■ Records for the task
════════════════════

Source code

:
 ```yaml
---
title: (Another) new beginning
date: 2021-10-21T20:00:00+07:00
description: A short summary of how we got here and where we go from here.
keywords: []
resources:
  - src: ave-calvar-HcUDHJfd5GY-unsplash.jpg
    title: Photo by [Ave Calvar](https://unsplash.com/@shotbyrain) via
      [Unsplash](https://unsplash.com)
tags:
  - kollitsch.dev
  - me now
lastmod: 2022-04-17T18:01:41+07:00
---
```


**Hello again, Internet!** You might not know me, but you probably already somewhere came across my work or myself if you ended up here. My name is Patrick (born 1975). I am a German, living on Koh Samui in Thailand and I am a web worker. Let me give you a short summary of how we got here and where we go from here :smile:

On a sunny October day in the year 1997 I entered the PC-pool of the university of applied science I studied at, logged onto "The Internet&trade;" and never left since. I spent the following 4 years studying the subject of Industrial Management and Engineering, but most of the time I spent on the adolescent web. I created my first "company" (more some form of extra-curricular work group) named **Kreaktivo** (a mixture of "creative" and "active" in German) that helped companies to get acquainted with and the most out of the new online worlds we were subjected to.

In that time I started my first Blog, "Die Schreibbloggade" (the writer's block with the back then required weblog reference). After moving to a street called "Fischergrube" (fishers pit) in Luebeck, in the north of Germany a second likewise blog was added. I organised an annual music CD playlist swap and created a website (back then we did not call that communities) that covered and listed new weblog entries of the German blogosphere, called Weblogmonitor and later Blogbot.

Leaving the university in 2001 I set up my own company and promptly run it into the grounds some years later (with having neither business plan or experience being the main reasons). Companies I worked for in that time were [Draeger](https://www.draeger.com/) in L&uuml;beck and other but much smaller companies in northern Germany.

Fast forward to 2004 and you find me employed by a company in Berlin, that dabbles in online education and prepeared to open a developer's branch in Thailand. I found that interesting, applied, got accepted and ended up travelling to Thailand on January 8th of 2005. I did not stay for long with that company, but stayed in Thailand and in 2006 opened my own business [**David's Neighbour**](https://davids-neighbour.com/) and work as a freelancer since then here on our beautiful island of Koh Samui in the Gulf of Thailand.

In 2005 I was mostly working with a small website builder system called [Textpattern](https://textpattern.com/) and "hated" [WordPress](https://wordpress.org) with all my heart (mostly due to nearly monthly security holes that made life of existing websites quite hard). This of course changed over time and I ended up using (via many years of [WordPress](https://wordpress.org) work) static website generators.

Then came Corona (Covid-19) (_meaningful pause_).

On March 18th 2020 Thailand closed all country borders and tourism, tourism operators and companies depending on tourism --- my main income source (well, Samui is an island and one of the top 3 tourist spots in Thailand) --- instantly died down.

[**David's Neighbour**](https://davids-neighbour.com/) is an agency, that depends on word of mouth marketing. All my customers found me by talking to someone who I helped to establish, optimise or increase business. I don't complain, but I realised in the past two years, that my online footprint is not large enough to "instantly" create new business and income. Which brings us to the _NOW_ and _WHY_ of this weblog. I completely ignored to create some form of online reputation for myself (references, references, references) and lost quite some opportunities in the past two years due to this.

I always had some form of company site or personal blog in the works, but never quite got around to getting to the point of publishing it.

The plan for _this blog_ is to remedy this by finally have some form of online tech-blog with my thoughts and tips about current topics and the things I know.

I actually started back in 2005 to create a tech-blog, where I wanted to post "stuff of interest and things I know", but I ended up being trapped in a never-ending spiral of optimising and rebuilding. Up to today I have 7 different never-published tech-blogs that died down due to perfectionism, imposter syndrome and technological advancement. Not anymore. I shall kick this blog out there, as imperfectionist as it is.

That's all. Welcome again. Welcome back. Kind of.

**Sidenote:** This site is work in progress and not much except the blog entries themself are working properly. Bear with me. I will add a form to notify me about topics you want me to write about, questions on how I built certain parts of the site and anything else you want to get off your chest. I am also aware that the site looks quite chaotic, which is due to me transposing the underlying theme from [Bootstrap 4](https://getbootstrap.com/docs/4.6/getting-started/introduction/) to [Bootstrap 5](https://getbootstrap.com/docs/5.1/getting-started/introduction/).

════════════════════

■ Exercise
Word for word, give the entire listing again.

■ Expected answer
Source code

:
 ```yaml
---
title: (Another) new beginning
date: 2021-10-21T20:00:00+07:00
description: A short summary of how we got here and where we go from here.
keywords: []
resources:
  - src: ave-calvar-HcUDHJfd5GY-unsplash.jpg
    title: Photo by [Ave Calvar](https://unsplash.com/@shotbyrain) via
      [Unsplash](https://unsplash.com)
tags:
  - kollitsch.dev
  - me now
lastmod: 2022-04-17T18:01:41+07:00
---
```


**Hello again, Internet!** You might not know me, but you probably already somewhere came across my work or myself if you ended up here. My name is Patrick (born 1975). I am a German, living on Koh Samui in Thailand and I am a web worker. Let me give you a short summary of how we got here and where we go from here :smile:

On a sunny October day in the year 1997 I entered the PC-pool of the university of applied science I studied at, logged onto "The Internet&trade;" and never left since. I spent the following 4 years studying the subject of Industrial Management and Engineering, but most of the time I spent on the adolescent web. I created my first "company" (more some form of extra-curricular work group) named **Kreaktivo** (a mixture of "creative" and "active" in German) that helped companies to get acquainted with and the most out of the new online worlds we were subjected to.

In that time I started my first Blog, "Die Schreibbloggade" (the writer's block with the back then required weblog reference). After moving to a street called "Fischergrube" (fishers pit) in Luebeck, in the north of Germany a second likewise blog was added. I organised an annual music CD playlist swap and created a website (back then we did not call that communities) that covered and listed new weblog entries of the German blogosphere, called Weblogmonitor and later Blogbot.

Leaving the university in 2001 I set up my own company and promptly run it into the grounds some years later (with having neither business plan or experience being the main reasons). Companies I worked for in that time were [Draeger](https://www.draeger.com/) in L&uuml;beck and other but much smaller companies in northern Germany.

Fast forward to 2004 and you find me employed by a company in Berlin, that dabbles in online education and prepeared to open a developer's branch in Thailand. I found that interesting, applied, got accepted and ended up travelling to Thailand on January 8th of 2005. I did not stay for long with that company, but stayed in Thailand and in 2006 opened my own business [**David's Neighbour**](https://davids-neighbour.com/) and work as a freelancer since then here on our beautiful island of Koh Samui in the Gulf of Thailand.

In 2005 I was mostly working with a small website builder system called [Textpattern](https://textpattern.com/) and "hated" [WordPress](https://wordpress.org) with all my heart (mostly due to nearly monthly security holes that made life of existing websites quite hard). This of course changed over time and I ended up using (via many years of [WordPress](https://wordpress.org) work) static website generators.

Then came Corona (Covid-19) (_meaningful pause_).

On March 18th 2020 Thailand closed all country borders and tourism, tourism operators and companies depending on tourism --- my main income source (well, Samui is an island and one of the top 3 tourist spots in Thailand) --- instantly died down.

[**David's Neighbour**](https://davids-neighbour.com/) is an agency, that depends on word of mouth marketing. All my customers found me by talking to someone who I helped to establish, optimise or increase business. I don't complain, but I realised in the past two years, that my online footprint is not large enough to "instantly" create new business and income. Which brings us to the _NOW_ and _WHY_ of this weblog. I completely ignored to create some form of online reputation for myself (references, references, references) and lost quite some opportunities in the past two years due to this.

I always had some form of company site or personal blog in the works, but never quite got around to getting to the point of publishing it.

The plan for _this blog_ is to remedy this by finally have some form of online tech-blog with my thoughts and tips about current topics and the things I know.

I actually started back in 2005 to create a tech-blog, where I wanted to post "stuff of interest and things I know", but I ended up being trapped in a never-ending spiral of optimising and rebuilding. Up to today I have 7 different never-published tech-blogs that died down due to perfectionism, imposter syndrome and technological advancement. Not anymore. I shall kick this blog out there, as imperfectionist as it is.

That's all. Welcome again. Welcome back. Kind of.

**Sidenote:** This site is work in progress and not much except the blog entries themself are working properly. Bear with me. I will add a form to notify me about topics you want me to write about, questions on how I built certain parts of the site and anything else you want to get off your chest. I am also aware that the site looks quite chaotic, which is due to me transposing the underlying theme from [Bootstrap 4](https://getbootstrap.com/docs/4.6/getting-started/introduction/) to [Bootstrap 5](https://getbootstrap.com/docs/5.1/getting-started/introduction/).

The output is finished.